* TASK INSTRUCTIONS *
Say how many lines in the records include the string "https", adding no other words.

* INPUT FOR THIS TASK *
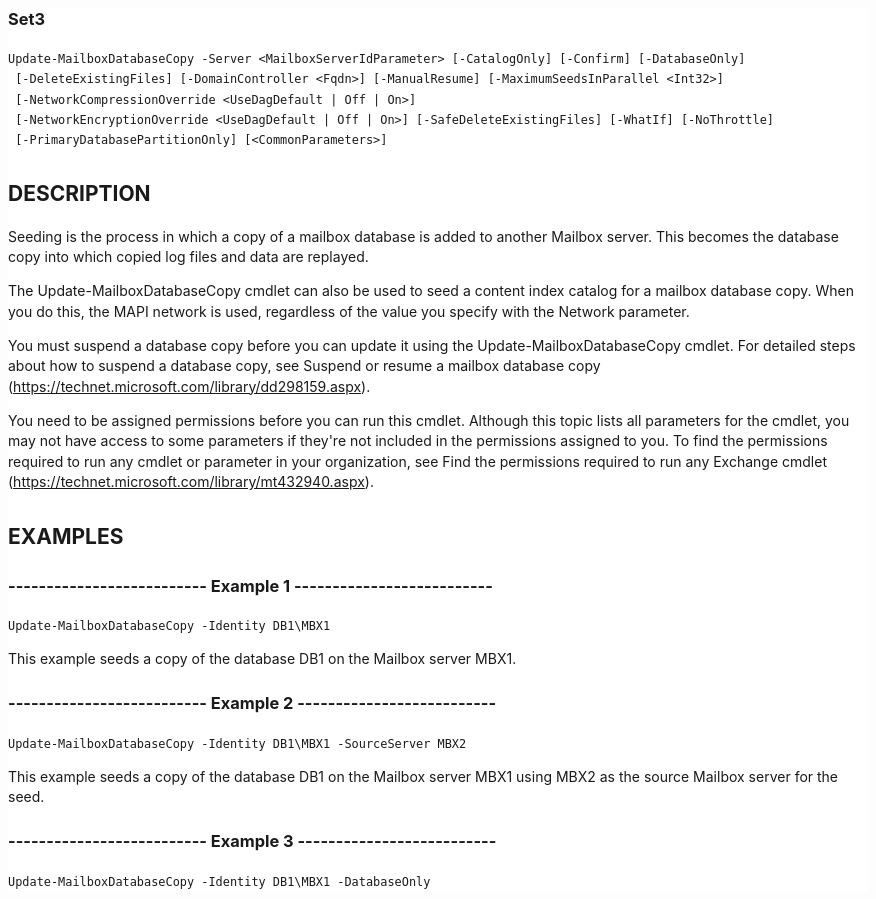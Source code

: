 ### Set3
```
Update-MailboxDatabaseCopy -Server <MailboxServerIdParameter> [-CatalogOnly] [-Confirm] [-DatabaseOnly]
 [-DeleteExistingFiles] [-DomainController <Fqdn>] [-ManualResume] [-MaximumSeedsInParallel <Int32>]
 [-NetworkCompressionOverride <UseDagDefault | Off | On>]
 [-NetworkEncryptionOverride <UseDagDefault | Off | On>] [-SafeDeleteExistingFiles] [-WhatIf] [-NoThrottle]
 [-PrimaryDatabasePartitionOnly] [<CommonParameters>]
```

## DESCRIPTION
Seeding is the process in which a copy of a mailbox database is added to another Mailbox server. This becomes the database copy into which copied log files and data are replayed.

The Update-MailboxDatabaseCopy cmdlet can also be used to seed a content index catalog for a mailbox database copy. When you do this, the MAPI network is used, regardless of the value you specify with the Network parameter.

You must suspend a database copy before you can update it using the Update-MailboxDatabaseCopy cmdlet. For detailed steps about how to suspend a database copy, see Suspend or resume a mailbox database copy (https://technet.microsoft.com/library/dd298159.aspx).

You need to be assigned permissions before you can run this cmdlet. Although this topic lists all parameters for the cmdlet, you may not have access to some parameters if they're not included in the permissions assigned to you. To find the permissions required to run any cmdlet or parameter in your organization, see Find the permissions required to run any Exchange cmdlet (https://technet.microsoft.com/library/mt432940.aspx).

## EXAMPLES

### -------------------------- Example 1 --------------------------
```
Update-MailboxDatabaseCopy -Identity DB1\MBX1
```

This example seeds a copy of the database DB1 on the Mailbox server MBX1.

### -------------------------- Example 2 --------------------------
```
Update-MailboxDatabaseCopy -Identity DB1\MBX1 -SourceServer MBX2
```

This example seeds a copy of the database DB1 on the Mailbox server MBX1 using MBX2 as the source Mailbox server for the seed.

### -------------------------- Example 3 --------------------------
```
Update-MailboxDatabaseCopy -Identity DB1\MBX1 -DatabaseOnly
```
==
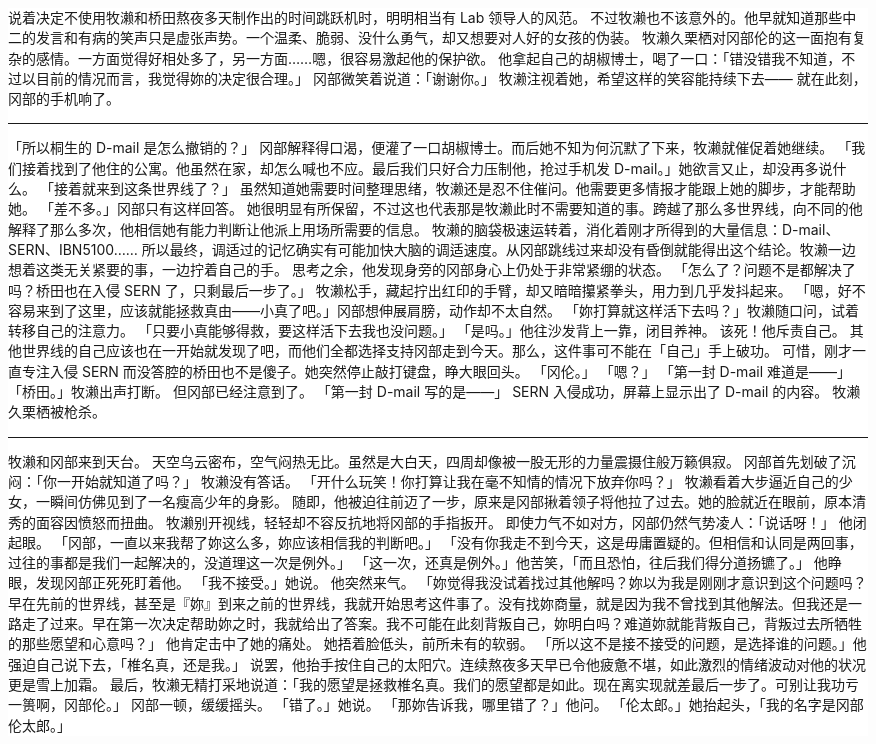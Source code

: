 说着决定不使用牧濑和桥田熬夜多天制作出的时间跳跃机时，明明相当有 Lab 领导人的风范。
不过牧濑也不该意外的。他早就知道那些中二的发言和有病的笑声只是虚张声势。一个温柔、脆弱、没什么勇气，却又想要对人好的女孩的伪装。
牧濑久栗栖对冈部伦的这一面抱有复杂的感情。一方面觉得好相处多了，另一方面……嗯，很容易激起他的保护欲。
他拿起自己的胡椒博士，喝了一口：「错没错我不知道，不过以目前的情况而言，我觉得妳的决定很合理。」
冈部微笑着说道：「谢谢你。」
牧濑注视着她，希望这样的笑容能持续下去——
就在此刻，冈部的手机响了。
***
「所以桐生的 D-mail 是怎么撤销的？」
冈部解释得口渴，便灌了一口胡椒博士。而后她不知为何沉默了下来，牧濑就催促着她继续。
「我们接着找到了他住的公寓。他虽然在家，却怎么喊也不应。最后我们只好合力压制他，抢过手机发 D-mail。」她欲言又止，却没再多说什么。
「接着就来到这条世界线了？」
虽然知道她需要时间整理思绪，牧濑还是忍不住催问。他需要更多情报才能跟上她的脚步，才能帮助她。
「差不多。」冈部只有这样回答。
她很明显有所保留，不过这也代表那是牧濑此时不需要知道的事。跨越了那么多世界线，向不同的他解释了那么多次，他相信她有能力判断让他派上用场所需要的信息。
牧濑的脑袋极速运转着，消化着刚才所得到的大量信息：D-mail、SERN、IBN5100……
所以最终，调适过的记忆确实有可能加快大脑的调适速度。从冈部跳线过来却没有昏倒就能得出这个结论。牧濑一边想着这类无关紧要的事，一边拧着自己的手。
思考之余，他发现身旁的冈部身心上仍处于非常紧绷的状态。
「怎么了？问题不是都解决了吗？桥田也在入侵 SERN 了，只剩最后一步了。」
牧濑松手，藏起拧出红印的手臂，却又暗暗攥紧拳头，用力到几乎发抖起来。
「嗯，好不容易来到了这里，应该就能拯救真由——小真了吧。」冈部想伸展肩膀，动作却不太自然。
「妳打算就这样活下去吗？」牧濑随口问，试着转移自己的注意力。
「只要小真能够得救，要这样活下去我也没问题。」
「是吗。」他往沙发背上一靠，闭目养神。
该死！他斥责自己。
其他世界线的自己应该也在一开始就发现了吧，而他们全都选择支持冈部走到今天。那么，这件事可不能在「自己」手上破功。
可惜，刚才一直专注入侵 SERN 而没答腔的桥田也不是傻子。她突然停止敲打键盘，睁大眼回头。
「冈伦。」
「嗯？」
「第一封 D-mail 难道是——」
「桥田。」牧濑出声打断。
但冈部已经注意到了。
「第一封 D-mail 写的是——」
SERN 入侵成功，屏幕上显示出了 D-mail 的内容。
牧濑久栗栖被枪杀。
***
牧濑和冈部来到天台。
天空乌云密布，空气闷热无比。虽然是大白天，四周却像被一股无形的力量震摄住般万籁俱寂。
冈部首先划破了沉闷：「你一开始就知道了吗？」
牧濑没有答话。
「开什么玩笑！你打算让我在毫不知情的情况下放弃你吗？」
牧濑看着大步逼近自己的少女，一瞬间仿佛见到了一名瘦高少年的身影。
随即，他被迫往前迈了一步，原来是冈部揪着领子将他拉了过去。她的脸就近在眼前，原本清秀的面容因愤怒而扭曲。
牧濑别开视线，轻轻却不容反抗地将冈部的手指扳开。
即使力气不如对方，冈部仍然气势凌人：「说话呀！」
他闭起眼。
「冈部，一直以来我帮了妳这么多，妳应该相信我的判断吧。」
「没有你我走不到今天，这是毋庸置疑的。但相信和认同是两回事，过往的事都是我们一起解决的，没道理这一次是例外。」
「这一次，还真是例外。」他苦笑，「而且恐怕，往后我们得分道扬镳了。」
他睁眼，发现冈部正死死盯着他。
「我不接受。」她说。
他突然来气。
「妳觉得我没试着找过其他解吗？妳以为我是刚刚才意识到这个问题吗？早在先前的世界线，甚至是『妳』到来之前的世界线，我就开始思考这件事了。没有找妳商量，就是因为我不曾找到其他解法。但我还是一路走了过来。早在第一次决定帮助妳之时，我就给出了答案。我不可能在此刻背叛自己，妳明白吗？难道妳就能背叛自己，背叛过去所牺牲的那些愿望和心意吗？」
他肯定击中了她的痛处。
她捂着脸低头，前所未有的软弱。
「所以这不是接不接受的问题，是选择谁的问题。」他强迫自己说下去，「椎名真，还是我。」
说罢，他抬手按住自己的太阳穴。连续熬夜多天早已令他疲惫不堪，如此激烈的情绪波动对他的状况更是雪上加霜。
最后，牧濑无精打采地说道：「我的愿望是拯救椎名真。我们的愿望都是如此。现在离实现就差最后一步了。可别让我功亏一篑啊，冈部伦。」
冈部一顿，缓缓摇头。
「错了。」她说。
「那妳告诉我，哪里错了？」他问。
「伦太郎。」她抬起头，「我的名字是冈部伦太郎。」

* ANSWER SECTION *
2